Here's a really simple idea which is fun to put together and fun to play with. You can play with the jars in many different ways, making is suitable for a wide age range too. Perhaps older kids could make the game for younger siblings?
Age: 3+
Collect 10 safe plastic jars or containers. You could use small plastic food storage tubs or small snack tubs. We bought a set of 10 plastic jars from a craft supply shop for very little money.
Use different colours of craft foam to cut out the numbers 1-10 and stick to the top of the jars. You could also cut the numbers from sandpaper. The idea of the raised and textural numbers is that your child can feel and trace over the number with their fingers, which can help them to learn more quickly. You could of course also just use a large number sticker or write the number on each container with a permanent marker.
Now fill each container with the appropriate number of small objects. We used die, beads, "knucklebones", marbles, buttons, miniature toy people left over from another game, pebbles, and tiny toy cars.
Vary the objects according to the age of the child. For example, a child who is just starting to learn their numbers could have 10 identical large red buttons in the "number 10" container. For an older child you could make up the number 10 with a mixture of different buttons of all sizes and colours.
Here are some ways in which you can use the game:
Learning each number
Take the jar which corresponds to the number which you are learning. Trace the number with your child's fingers (in the way in which you would write it) and say the number out loud. Ask your child to tip out the contents of the jar. Now count the contents back into the jar, saying each number out loud as you do so.
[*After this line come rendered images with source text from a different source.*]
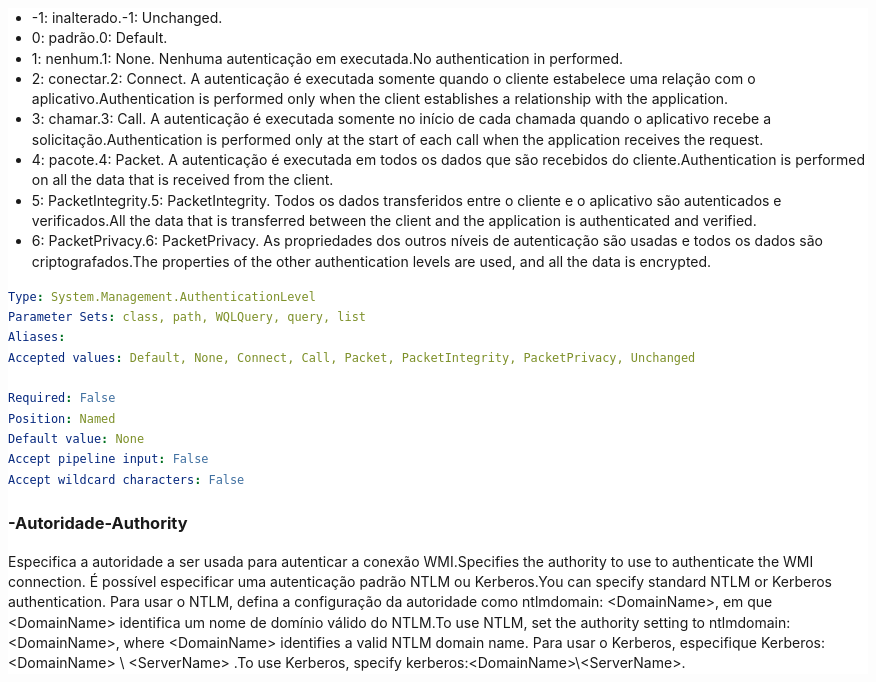 - <span data-ttu-id="1b179-156">-1: inalterado.</span><span class="sxs-lookup"><span data-stu-id="1b179-156">-1: Unchanged.</span></span>
- <span data-ttu-id="1b179-157">0: padrão.</span><span class="sxs-lookup"><span data-stu-id="1b179-157">0: Default.</span></span>
- <span data-ttu-id="1b179-158">1: nenhum.</span><span class="sxs-lookup"><span data-stu-id="1b179-158">1: None.</span></span>
<span data-ttu-id="1b179-159">Nenhuma autenticação em executada.</span><span class="sxs-lookup"><span data-stu-id="1b179-159">No authentication in performed.</span></span>
- <span data-ttu-id="1b179-160">2: conectar.</span><span class="sxs-lookup"><span data-stu-id="1b179-160">2: Connect.</span></span>
<span data-ttu-id="1b179-161">A autenticação é executada somente quando o cliente estabelece uma relação com o aplicativo.</span><span class="sxs-lookup"><span data-stu-id="1b179-161">Authentication is performed only when the client establishes a relationship with the application.</span></span>
- <span data-ttu-id="1b179-162">3: chamar.</span><span class="sxs-lookup"><span data-stu-id="1b179-162">3: Call.</span></span>
<span data-ttu-id="1b179-163">A autenticação é executada somente no início de cada chamada quando o aplicativo recebe a solicitação.</span><span class="sxs-lookup"><span data-stu-id="1b179-163">Authentication is performed only at the start of each call when the application receives the request.</span></span>
- <span data-ttu-id="1b179-164">4: pacote.</span><span class="sxs-lookup"><span data-stu-id="1b179-164">4: Packet.</span></span>
<span data-ttu-id="1b179-165">A autenticação é executada em todos os dados que são recebidos do cliente.</span><span class="sxs-lookup"><span data-stu-id="1b179-165">Authentication is performed on all the data that is received from the client.</span></span>
- <span data-ttu-id="1b179-166">5: PacketIntegrity.</span><span class="sxs-lookup"><span data-stu-id="1b179-166">5: PacketIntegrity.</span></span>
<span data-ttu-id="1b179-167">Todos os dados transferidos entre o cliente e o aplicativo são autenticados e verificados.</span><span class="sxs-lookup"><span data-stu-id="1b179-167">All the data that is transferred between the client and the application is authenticated and verified.</span></span>
- <span data-ttu-id="1b179-168">6: PacketPrivacy.</span><span class="sxs-lookup"><span data-stu-id="1b179-168">6: PacketPrivacy.</span></span>
<span data-ttu-id="1b179-169">As propriedades dos outros níveis de autenticação são usadas e todos os dados são criptografados.</span><span class="sxs-lookup"><span data-stu-id="1b179-169">The properties of the other authentication levels are used, and all the data is encrypted.</span></span>

```yaml
Type: System.Management.AuthenticationLevel
Parameter Sets: class, path, WQLQuery, query, list
Aliases:
Accepted values: Default, None, Connect, Call, Packet, PacketIntegrity, PacketPrivacy, Unchanged

Required: False
Position: Named
Default value: None
Accept pipeline input: False
Accept wildcard characters: False
```

### <span data-ttu-id="1b179-170">-Autoridade</span><span class="sxs-lookup"><span data-stu-id="1b179-170">-Authority</span></span>
<span data-ttu-id="1b179-171">Especifica a autoridade a ser usada para autenticar a conexão WMI.</span><span class="sxs-lookup"><span data-stu-id="1b179-171">Specifies the authority to use to authenticate the WMI connection.</span></span>
<span data-ttu-id="1b179-172">É possível especificar uma autenticação padrão NTLM ou Kerberos.</span><span class="sxs-lookup"><span data-stu-id="1b179-172">You can specify standard NTLM or Kerberos authentication.</span></span>
<span data-ttu-id="1b179-173">Para usar o NTLM, defina a configuração da autoridade como ntlmdomain: \<DomainName\>, em que \<DomainName\> identifica um nome de domínio válido do NTLM.</span><span class="sxs-lookup"><span data-stu-id="1b179-173">To use NTLM, set the authority setting to ntlmdomain:\<DomainName\>, where \<DomainName\> identifies a valid NTLM domain name.</span></span>
<span data-ttu-id="1b179-174">Para usar o Kerberos, especifique Kerberos: \<DomainName\> \\ \<ServerName\> .</span><span class="sxs-lookup"><span data-stu-id="1b179-174">To use Kerberos, specify kerberos:\<DomainName\>\\\<ServerName\>.</span></span>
Tip the contents out again and make patterns with them on the table. Show your child that, however you arrange the objects, there are always the same number when you count them back into the jar.
Easy sorting
Tip the contents of 2 or more jars out onto the table and ask your child to sort them into piles - perhaps by colour, and then by shape, and finally by type of object. Now count them back into the correct jars.
Learning more than one number
Take 2 or 3 jars - more as your child progresses - and ask your child to tip all the contents onto the table and muddle them up. Now see if they can put the objects back into the jars correctly.
NB: Please take care if you are using the games with younger children that objects aren't put into mouths!